I am thinking heads, cam, intake and a new carb. I already have headers and a good free flowing exhaust. Do any of y'all have experience with one of the "top end kits" you can find on summit. I was looking at an edlebrock kit for 1500 bucks that included a mild cam, aluminum 185cc heads (assembled), a performer intake, new timing gears and chain and I believe new lifters. The only advantage I see to buying a kit versus buying parts separately is that with the kit you know the parts will work well together.

The other option is to recreate a 350 build that hot rod magazine did a while ago, they made something like 385hp and 444 lb ft, with peak torque #s at 3800 rpm. I would be happy with something like this and they did it for 1200 bucks using a summit cam, pro comp 190cc as cast heads and a standard dual plan performance intake, also a 750 holley double pumper.

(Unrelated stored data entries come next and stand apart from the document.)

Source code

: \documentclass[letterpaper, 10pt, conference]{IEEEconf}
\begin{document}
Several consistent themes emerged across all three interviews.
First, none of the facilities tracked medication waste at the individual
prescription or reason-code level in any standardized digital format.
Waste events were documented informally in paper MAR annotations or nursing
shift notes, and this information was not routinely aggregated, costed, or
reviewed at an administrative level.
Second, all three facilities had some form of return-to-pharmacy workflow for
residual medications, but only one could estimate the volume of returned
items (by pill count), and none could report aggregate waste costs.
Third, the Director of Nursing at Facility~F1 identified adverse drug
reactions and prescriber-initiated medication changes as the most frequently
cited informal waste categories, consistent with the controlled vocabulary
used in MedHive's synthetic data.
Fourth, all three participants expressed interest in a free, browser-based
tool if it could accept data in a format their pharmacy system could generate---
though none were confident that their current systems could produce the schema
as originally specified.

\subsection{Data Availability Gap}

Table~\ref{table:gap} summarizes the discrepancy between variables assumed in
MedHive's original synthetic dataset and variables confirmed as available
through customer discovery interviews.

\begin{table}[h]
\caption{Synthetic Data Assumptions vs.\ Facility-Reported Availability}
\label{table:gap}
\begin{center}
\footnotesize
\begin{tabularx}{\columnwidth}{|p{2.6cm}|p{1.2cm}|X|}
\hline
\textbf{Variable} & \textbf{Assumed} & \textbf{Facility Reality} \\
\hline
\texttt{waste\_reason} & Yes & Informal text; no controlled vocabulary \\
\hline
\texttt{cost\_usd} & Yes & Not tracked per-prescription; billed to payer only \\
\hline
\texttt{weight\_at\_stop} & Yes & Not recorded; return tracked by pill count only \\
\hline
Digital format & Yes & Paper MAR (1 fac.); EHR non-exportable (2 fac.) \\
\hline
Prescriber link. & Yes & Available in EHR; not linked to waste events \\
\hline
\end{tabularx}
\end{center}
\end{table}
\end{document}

What advice can you guys give on this matter? I am open to pretty much anything as long as it can be done for 1500 or less because that is what I am getting for my ls setup. I am hoping for around 350 hp - 400 lb ft. I also plan to regear from the current 2.73 setup to either 3.42 or 3.73 and install a locker of some type. Should make for a quick ride and a tire fryer.
 
If those centrifugal superchargers DON'T put as much strain on the crank nose as a "conventional" roots type blower, then i would want to investigate that. As you may know small block chevy crank noses just can't handle the stress of a roots blower.
 
Vortec heads, a good cam such as a comp 4x4 piece and a performer rpm intake and call her a day.

I'd go with a 373 gear if your keeping a 3 speed auto fwiw. What sized tire do you plan to run?
 
Vortec heads, a good cam such as a comp 4x4 piece and a performer rpm intake and call her a day.

I'd go with a 373 gear if your keeping a 3 speed auto fwiw. What sized tire do you plan to run?
Ok, what excactly do you mean by vortec heads? Is that the heads off the late 90s small blocks? Also planning to run 29 inch tall tires.
 
first thing I would do keep the ls stuff .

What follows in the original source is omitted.